Quand j'ai commencé à bloguer en 2009, il y avait cette espèce d'aura d'écrivain qui gravitait autour de ma personne. Que je ne croyais d'ailleurs pas mériter à l'époque. Et que peu de blogueurs méritaient, si tu veux mon avis. J'aimais bien me savoir inadéquat et absolument pas à la hauteur de ma réputation. Me dire qu'il me fallait lutter pour convaincre. Pour m'affranchir de l'imposture.
C'était l'époque. On accordait beaucoup de sérieux à ceux qui osaient prendre la plume. Suffisait d’ouvrir un blogspot pour que, déjà, on te fasse confiance. On te savait porteur d’une forte inclination pour la littérature et les arts. L’un des nôtres. Un potentiel partenaire d’études, de café. Une baise. Un collègue, un ami.
Cette confiance systématique, ce sérieux accordé aléatoirement, pouvait rendre inconfortables les gens alors inaptes à répondre aux attentes. Il nous fallait donc remédier au malaise rapidement. Obéir aux violences intrinsèques qui exhortent de remettre le cul sur un banc d’école dare-dare et/ou dissiper sa honte à la Grande Bibliothèque et l’en ressortir que lorsque la culture générale ne s’en portera mieux.
J’ai fait les deux. L’opportunité de reprendre les études où je les avais laissées n’allait jamais plus se manifester de manière aussi convaincante/révélatrice. Je dois cet immense coup de pied au cul à mon premier blogue, je le dois à ce qui flottait dans l’air cette année-là. L’esprit dans lequel le web québécois trouvait son souffle. Écrire, et pas des insignifiances, c’était le shit.
« Écrire » se voulait jusqu’alors une réponse satisfaisante à la question: qu’est-ce que tu fais dans la vie ? J’écris. Rien que ça. J’écris. Ou du moins, faire de la chronique hebdo atténuait, de façon momentanée certes, les inquiétudes relatives quant à l’avenir et au besoin de se sentir utile. Parce qu’on nous faisait sentir pertinents et utiles. Les grands caca-nerveux que nous étions s’efforçaient de ne pas décevoir. De ne pas niveler par le bas.
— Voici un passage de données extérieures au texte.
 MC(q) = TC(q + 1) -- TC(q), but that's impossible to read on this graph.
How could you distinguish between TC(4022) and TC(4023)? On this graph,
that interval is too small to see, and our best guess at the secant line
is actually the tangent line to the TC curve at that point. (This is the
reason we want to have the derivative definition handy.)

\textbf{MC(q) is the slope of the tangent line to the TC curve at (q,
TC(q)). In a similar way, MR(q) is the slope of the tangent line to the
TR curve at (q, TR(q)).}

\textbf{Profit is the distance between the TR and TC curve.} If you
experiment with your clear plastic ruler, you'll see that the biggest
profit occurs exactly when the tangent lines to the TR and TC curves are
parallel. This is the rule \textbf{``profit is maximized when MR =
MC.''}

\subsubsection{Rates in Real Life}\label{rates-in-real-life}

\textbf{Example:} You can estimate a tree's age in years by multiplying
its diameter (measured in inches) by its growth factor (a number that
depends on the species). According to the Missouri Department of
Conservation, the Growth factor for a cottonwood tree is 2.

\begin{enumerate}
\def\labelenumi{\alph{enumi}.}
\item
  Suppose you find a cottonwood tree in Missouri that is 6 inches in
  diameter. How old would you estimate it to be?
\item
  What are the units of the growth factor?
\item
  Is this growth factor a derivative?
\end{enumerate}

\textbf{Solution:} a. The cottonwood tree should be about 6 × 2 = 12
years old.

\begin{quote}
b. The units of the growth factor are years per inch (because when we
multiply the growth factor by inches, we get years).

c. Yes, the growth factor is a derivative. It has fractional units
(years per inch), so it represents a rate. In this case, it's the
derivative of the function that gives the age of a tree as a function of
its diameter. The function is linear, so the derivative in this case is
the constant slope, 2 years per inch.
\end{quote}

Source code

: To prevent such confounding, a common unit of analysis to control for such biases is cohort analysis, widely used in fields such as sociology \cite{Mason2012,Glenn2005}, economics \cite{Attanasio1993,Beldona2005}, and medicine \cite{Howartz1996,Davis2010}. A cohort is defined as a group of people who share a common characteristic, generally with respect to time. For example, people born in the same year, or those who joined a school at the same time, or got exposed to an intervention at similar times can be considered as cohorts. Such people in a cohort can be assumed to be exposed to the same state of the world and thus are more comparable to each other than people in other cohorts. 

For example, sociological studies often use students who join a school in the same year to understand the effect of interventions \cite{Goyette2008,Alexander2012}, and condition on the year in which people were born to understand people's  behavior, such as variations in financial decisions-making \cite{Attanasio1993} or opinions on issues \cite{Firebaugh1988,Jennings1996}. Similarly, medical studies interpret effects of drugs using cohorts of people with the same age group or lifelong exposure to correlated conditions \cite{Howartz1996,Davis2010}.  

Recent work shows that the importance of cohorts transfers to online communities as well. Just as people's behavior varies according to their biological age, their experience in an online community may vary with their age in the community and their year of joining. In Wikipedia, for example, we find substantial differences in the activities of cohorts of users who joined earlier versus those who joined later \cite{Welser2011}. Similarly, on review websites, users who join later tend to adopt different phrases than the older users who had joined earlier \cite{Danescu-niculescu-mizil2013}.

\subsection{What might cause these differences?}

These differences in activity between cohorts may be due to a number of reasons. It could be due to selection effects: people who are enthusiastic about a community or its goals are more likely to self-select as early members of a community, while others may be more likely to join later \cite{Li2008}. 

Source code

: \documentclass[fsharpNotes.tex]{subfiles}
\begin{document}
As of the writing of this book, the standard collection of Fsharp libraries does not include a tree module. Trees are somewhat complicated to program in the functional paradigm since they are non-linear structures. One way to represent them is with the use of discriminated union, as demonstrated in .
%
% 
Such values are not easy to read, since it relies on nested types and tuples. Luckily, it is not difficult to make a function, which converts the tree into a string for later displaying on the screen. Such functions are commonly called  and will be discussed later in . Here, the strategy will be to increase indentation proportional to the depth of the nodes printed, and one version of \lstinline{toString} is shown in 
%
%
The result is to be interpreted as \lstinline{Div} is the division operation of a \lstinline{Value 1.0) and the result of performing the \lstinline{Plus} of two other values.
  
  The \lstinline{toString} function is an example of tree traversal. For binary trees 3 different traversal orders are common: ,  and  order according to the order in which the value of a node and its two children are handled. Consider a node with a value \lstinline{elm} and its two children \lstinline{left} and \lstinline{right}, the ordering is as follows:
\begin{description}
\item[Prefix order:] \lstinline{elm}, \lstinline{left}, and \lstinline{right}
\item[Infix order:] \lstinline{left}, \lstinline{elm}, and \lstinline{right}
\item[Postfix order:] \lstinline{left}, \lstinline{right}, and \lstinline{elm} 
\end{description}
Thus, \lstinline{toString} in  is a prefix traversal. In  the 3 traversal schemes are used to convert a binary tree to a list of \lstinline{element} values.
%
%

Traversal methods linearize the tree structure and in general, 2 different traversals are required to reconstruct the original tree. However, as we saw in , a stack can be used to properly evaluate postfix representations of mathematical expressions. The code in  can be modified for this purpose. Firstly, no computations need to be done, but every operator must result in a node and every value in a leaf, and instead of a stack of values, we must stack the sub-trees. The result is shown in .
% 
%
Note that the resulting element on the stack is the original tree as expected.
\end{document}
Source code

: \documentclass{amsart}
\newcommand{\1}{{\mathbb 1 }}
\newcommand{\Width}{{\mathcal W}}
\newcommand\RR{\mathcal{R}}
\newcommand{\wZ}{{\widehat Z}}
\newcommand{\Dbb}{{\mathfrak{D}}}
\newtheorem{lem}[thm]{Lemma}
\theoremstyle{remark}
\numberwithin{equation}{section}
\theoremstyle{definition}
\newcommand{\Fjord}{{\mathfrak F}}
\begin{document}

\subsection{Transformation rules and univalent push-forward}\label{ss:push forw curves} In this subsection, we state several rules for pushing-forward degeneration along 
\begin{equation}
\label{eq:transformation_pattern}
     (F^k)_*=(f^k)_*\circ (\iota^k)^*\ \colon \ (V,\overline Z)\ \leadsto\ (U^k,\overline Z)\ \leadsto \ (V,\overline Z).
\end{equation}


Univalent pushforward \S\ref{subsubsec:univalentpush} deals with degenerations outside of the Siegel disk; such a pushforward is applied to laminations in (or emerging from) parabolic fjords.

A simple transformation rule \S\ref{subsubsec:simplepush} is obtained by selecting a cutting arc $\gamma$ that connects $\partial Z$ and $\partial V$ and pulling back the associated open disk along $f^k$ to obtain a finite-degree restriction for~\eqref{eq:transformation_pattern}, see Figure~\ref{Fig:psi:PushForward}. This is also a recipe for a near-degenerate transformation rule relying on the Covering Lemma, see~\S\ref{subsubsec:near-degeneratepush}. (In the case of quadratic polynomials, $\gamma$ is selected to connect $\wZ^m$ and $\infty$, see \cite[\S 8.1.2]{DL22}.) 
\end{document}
Et finalement débarquèrent les influenceurs d’Instagram. Ces gosses de riche bien placés dans la vie et dont l’apparence fait rêver se sont mis à documenter leurs banales vies au format épuré dans le spacieux condo d’un quartier aisé. Ces gosses de riche qui s’emploient à ne pas faire mention du poste qu’ils occupent puisque la nouvelle devise exige désormais de vendre le quotidien comme si leur boulot était de ne pas avoir de boulot. « Je ne travaille pas, je suis beau/belle. Je prends des clichés, café Starbucks à la main, les deux pieds dans un amas de feuilles mortes. »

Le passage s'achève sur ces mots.